During closing arguments, the government contended that certain phone calls and texts proved a key element of the charge for operating an unlicensed money transmitting business: Han transferred money for people he did not know—customers, not friends or family. In response, Han argued that the evidence failed to prove that he transmitted money for strangers because the government did not identify the recipients of those calls and texts. Then, on rebuttal, the prosecution countered:
Now you heard defense counsel talking about the phone evidence and how Special Agent Jennings wasn't able to identify every person in those text messages that w[ere] put forward, but neither was defendant. Defendant can't tell you who those people were because they were strangers. Defendant was making arrangements with strangers to meet in parking lots.According to Han, this statement impermissibly commented on his decision not to testify and shifted the burden of proof.

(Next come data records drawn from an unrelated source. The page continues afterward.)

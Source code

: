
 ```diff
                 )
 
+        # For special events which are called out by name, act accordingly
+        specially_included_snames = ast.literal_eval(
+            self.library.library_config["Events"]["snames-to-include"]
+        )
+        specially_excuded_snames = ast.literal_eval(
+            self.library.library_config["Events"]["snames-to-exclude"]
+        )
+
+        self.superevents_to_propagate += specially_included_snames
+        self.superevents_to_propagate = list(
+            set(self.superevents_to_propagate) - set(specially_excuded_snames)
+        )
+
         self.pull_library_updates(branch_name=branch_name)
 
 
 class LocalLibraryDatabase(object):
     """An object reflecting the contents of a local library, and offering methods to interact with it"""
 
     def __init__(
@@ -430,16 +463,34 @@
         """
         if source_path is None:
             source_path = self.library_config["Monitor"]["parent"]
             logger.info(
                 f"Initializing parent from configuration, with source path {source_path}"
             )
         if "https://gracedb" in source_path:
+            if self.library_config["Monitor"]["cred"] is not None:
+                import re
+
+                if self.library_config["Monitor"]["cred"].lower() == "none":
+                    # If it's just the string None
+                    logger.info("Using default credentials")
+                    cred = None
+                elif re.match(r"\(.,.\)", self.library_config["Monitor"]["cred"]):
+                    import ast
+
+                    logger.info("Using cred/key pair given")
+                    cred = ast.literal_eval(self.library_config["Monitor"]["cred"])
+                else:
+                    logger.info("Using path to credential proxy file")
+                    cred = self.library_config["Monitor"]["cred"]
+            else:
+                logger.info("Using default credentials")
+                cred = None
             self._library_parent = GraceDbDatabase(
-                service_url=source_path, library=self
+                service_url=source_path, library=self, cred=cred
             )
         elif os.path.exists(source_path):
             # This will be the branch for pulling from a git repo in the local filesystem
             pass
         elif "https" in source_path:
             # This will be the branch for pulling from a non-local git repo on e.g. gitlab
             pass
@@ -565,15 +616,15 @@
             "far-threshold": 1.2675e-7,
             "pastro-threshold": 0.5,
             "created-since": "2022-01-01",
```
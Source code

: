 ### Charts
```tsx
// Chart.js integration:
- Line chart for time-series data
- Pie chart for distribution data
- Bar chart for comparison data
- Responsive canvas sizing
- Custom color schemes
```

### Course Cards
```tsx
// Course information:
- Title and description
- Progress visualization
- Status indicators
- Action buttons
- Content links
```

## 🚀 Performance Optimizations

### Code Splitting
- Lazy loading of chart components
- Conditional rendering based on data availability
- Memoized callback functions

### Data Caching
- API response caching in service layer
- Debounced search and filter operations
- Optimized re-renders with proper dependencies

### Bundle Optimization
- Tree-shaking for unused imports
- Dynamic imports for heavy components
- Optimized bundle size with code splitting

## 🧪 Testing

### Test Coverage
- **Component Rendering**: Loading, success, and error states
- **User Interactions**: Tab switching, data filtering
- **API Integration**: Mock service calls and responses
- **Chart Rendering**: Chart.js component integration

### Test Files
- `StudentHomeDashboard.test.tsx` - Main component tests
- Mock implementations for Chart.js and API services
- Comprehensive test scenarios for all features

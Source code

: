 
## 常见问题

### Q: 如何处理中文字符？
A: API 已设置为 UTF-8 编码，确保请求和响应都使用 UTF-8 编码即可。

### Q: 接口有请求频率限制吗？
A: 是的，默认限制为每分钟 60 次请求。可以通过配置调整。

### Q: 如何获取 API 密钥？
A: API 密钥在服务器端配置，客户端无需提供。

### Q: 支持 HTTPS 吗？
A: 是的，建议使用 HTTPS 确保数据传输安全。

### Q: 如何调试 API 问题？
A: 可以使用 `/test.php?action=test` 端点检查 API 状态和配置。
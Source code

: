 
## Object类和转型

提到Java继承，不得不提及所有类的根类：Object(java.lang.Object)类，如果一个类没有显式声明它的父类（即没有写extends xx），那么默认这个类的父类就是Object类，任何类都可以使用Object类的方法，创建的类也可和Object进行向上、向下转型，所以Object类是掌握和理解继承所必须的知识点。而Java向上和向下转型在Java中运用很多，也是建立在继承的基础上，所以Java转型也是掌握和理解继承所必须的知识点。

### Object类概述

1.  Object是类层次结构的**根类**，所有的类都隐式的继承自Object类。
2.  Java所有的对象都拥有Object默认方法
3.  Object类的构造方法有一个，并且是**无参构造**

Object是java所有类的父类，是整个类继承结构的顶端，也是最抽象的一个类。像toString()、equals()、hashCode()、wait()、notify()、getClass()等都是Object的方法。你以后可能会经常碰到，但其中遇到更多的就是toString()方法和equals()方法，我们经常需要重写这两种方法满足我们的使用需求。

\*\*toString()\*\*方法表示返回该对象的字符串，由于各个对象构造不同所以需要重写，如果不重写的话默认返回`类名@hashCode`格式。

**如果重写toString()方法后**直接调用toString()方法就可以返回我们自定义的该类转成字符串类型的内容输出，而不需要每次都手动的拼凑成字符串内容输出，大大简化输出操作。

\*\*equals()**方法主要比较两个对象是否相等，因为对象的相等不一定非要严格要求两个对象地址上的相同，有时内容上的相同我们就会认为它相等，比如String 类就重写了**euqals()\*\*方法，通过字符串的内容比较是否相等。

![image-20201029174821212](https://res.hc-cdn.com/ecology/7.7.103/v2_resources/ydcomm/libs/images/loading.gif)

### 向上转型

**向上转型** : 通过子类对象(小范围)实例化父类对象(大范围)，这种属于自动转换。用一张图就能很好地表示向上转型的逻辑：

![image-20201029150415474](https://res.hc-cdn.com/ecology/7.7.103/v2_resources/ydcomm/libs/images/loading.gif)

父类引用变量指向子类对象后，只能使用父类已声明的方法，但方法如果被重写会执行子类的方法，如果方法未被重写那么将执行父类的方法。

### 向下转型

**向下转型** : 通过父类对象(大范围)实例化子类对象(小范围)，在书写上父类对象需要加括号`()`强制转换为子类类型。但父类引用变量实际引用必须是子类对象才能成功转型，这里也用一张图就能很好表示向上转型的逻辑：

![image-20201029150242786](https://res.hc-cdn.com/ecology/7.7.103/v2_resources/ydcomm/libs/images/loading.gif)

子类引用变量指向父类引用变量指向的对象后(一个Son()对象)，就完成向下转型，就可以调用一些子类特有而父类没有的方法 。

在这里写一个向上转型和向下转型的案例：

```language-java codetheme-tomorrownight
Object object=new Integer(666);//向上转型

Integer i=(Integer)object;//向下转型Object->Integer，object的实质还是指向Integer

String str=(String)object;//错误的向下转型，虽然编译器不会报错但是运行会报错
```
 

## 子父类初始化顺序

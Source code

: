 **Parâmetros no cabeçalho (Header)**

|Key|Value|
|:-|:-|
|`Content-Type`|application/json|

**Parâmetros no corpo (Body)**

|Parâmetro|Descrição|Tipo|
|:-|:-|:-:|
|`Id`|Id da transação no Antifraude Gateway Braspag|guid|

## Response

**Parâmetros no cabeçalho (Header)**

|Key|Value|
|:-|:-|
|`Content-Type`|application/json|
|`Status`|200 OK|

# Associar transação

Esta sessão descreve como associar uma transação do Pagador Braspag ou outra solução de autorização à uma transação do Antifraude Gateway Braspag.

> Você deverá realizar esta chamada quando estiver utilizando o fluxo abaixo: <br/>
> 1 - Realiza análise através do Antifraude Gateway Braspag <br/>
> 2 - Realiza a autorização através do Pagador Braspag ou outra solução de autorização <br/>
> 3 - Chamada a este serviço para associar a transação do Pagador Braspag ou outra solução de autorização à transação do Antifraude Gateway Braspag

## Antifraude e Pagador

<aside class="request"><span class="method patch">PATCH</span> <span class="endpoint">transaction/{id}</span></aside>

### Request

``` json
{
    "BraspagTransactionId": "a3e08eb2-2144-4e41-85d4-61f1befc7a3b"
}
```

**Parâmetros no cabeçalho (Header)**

Reviewing for plain error, we start with whether there was an error at all. "As a general matter, a misconduct claim of this type turns on whether the prosecutor's remarks were both improper and 'so infected the trial with unfairness as to make the resulting conviction a denial of due process.' " Id. (quoting Darden v. Wainwright, 477 U.S. 168, 181, 106 S.Ct. 2464, 91 L.Ed.2d 144 (1986)). When considering whether a remark resulted in an unfair trial, we "evaluate five factors: (1) the nature and seriousness of the alleged misconduct; (2) whether the defense invited prosecutor's statements; (3) whether the jury instructions adequately addressed the matter; (4) whether the defense had an opportunity to respond the improper remark; and (5) the weight of the evidence against the defendant." Id.
Even if we assume the government's statement inappropriately implicated Han's constitutional right to remain silent, the weight of the Darden factors tilts in the government's favor. Defense counsel invited the misconduct by commenting on the government's inability to identify the recipients (factor 2). The district court adequately instructed the jury that the government bore the burden of proof, Han was not required to produce any evidence, and that the attorneys' arguments were not evidence (factor 3). And the evidence of Han's guilt, "the most important" factor, was ample and compelling (factor 5). Klemis, 859 F.3d at 443 (citation and internal quotation marks omitted). Not only did the jury see text messages and phone and tax records documenting Han's money laundering and unlicensed money transmitting scheme, it heard testimony from two cooperating witnesses about their interactions with Han. Roman and Mei both testified that they dropped off large quantities of drug proceeds for Han, a stranger, to launder. And Mei further testified that he gave Han wiring instructions to transfer the clean money as part of the scheme. Thus, the comment, inappropriate or not, does not constitute error under Darden, ending our analysis.
III. Conclusion
For the reasons explained, the judgment of the district court is AFFIRMED.